Hi everyone. I am most of the way through finishing a huge project in aseprite, and I would consider it a pretty fair stress test. Here’s some system info:
~30 gigs of ram (technically 32, 30 after system usage)
AMD Ryzen 5 3600 (this doesn’t matter, it barely ever hits CPU)
Radeon RX 570
So the picture is 2016x2016 pixels, I think it is 27 layers, and the final animation is, uhh… 359 frames for around a 30 second animation. You can see that here: https://gibson.show/bganimation.gif
I still need to animate some stuff, most conspicuously the dragon and the flying windmill things. The context of this is as a background for my album release, you can see where that would fit in here: https://bardchords.com
At its most animated state, this is 26.3 gigs in ram. I originally planned it at more frames, but my computer could not handle it.
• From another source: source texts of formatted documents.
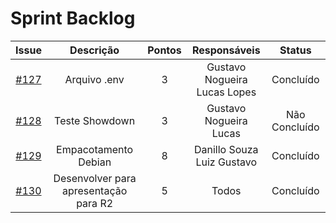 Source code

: # Sprint Backlog
|Issue|Descrição|Pontos|Responsáveis|Status|
|:---:|:---:|:---:|:---:|:---:|
|[#127](https://github.com/fga-eps-mds/2019.2-Questmark/issues/127)|Arquivo .env|3|Gustavo Nogueira<br>Lucas Lopes|Concluído|
|[#128](https://github.com/fga-eps-mds/2019.2-Questmark/issues/128)|Teste Showdown|3|Gustavo Nogueira<br>Lucas|Não Concluído|
|[#129](https://github.com/fga-eps-mds/2019.2-Questmark/issues/129)|Empacotamento Debian|8|Danillo Souza<br>Luiz Gustavo|Concluído|
|[#130](https://github.com/fga-eps-mds/2019.2-Questmark/issues/130)|Desenvolver para apresentação para R2|5|Todos|Concluído| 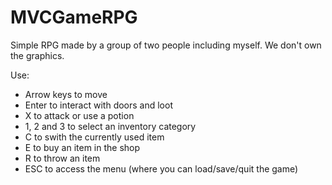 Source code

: # MVCGameRPG

Simple RPG made by a group of two people including myself. We don't own the graphics.

Use:
- Arrow keys to move
- Enter to interact with doors and loot
- X to attack or use a potion
- 1, 2 and 3 to select an inventory category
- C to swith the currently used item
- E to buy an item in the shop
- R to throw an item
- ESC to access the menu (where you can load/save/quit the game)
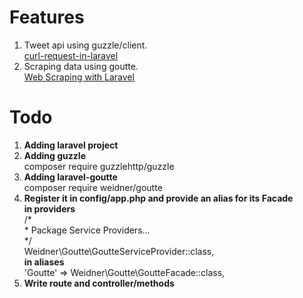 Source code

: <h1>Features</h1>
<ol type="1">
    <li>Tweet api using guzzle/client.<br>
    <a href="https://stackoverflow.com/questions/48279382/curl-request-in-laravel">curl-request-in-laravel</a></li>
    <li>Scraping data using goutte.<br>
    <a href="https://medium.com/@digitaldaswani/web-scraping-with-laravel-ab5f1c5f00a5">Web Scraping with Laravel</a></li>
</ol>

<h1>Todo</h1>
<ol type="1">
    <li><strong>Adding laravel project</strong></li>
    <li><strong>Adding guzzle</strong><br>composer require guzzlehttp/guzzle</li>
    <li><strong>Adding laravel-goutte</strong><br>composer require weidner/goutte</li>
    <li><strong>Register it in config/app.php and provide an alias for its Facade</strong><br>
        <b>in providers</b><br>
        /*<br>
         * Package Service Providers...<br>
         */<br>
        Weidner\Goutte\GoutteServiceProvider::class,<br>
        <b>in aliases</b><br>
        'Goutte' => Weidner\Goutte\GoutteFacade::class,<br>
    </li>
    <li><strong>Write route and controller/methods</strong></li>
</ol>
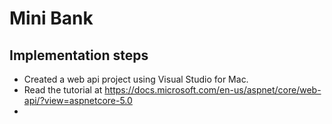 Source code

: ﻿# Mini Bank


## Implementation steps

- Created a web api project using Visual Studio for Mac.
- Read the tutorial at https://docs.microsoft.com/en-us/aspnet/core/web-api/?view=aspnetcore-5.0
- 

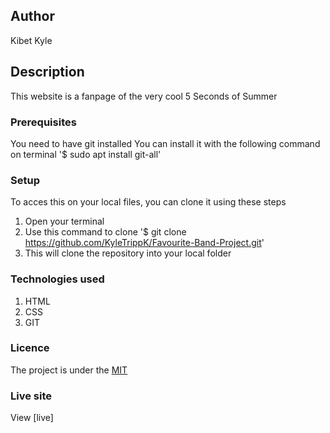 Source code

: ## Author 
Kibet Kyle
## Description
This website is a fanpage of the very cool 5 Seconds of Summer
### Prerequisites
You need to have git installed
You can install it with the following command on terminal
'$ sudo apt install git-all'
### Setup 
To acces this on your local files, you can clone it using these steps
1. Open your terminal
2. Use this command to clone '$ git clone https://github.com/KyleTrippK/Favourite-Band-Project.git'
3. This will clone the repository into your local folder
### Technologies used
1. HTML
2. CSS
3. GIT
### Licence
The project is under the [MIT](Licence)
### Live site 
View [live] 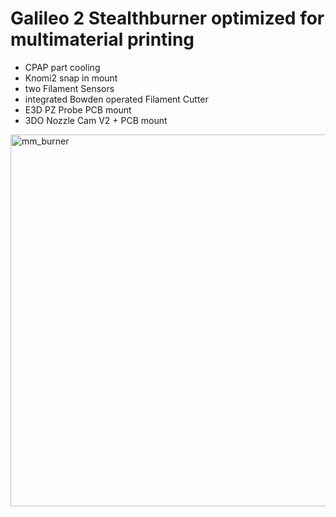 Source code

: # Galileo 2 Stealthburner optimized for multimaterial printing

* CPAP part cooling
* Knomi2 snap in mount
* two Filament Sensors
* integrated Bowden operated Filament Cutter
* E3D PZ Probe PCB mount
* 3DO Nozzle Cam V2 + PCB mount

<img width="595" alt="mm_burner" src="https://github.com/user-attachments/assets/7bffd300-a7d4-48af-9159-efbd7c42f45b" />
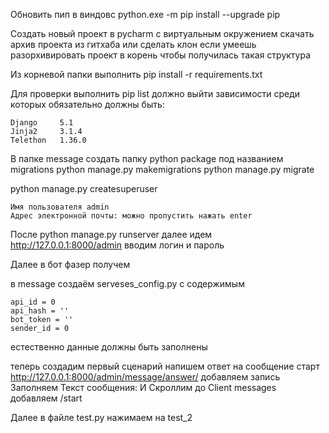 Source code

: 
Обновить пип в виндовс
python.exe -m pip install --upgrade pip

Создать новый проект в pycharm c виртуальным окружением
скачать архив проекта из гитхаба или сделать клон если умеешь
разорхивировать проект в корень чтобы получилась такая структура 

Из корневой папки выполнить
pip install -r requirements.txt

Для проверки выполнить pip list должно выйти зависимости среди которых обязательно должны быть:

    Django     5.1
    Jinja2     3.1.4
    Telethon   1.36.0



В папке message создать папку python package под названием migrations
python manage.py makemigrations
python manage.py migrate

python manage.py createsuperuser

    Имя пользователя admin
    Адрес электронной почты: можно пропустить нажать enter

После python manage.py runserver далее идем http://127.0.0.1:8000/admin вводим логин и пароль

Далее в бот фазер получем 

в message создаём serveses_config.py с содержимым 

    api_id = 0
    api_hash = ''
    bot_token = ''
    sender_id = 0

естественно данные должны быть заполнены 

теперь создадим первый сценарий напишем ответ на сообщение старт
http://127.0.0.1:8000/admin/message/answer/ добавляем запись 
Заполняем Текст сообщения:
И Скроллим до Client messages добавляем /start

Далее в файле test.py нажимаем на test_2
Notice the CPU use in that image- negligible.
Considering what I have been doing, there have been relatively few crashes. I used TekF’s parallax script extensively for this project, and it would not have been possible without it. I can get more into what I like and dislike about the program in later posts, and I will post the finished image, but I wanted to let people know the most basic logistics of doing a project like this.
This is somewhere around 200 hours of work, just on this image. People code and release video games in that much time, so I am not a paragon of wisdom. However, I have accrued experience with this program people might find useful, so if this inspires any questions please ask away.
Real quick strengths of aseprite:
It runs lean
Easy hotkeys/simple interface
I cannot script, but the script I found for parallax was absolutely essential
Selection can be weird and counterintuitive (I understand this is the hardest thing to get right, and is mostly up to preference)
I want palette cycling support that’s a little smoother than the assigned-number method (I understand this is an upcoming feature)
As I finish the projects I am making these assets for, I plan on releasing them for public use, commercial or non-commercial, but I am not quite there yet.